↓↓↓

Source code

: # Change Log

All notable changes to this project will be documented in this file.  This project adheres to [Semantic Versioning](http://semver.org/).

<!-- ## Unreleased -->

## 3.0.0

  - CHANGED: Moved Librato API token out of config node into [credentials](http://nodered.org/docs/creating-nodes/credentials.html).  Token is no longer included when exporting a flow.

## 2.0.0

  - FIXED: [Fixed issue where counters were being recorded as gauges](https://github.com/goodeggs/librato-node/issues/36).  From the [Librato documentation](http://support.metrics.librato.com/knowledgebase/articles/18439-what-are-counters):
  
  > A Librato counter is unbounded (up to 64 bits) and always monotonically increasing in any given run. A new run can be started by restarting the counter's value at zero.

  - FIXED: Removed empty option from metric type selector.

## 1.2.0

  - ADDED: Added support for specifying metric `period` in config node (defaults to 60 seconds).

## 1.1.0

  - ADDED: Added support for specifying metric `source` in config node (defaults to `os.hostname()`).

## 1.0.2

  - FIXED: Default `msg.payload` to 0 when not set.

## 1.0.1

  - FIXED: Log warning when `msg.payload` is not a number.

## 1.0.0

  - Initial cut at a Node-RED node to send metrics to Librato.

↑↑↑

→ **TASK BRIEF**:
Output the line holding "- FIXED: Removed", then every later line through the end of the records above, exactly as given and nothing else.

→ **RESPONSE TO THE EXERCISE**:
  - FIXED: Removed empty option from metric type selector.

## 1.2.0

  - ADDED: Added support for specifying metric `period` in config node (defaults to 60 seconds).

## 1.1.0

  - ADDED: Added support for specifying metric `source` in config node (defaults to `os.hostname()`).

## 1.0.2

  - FIXED: Default `msg.payload` to 0 when not set.

## 1.0.1

  - FIXED: Log warning when `msg.payload` is not a number.

## 1.0.0

  - Initial cut at a Node-RED node to send metrics to Librato.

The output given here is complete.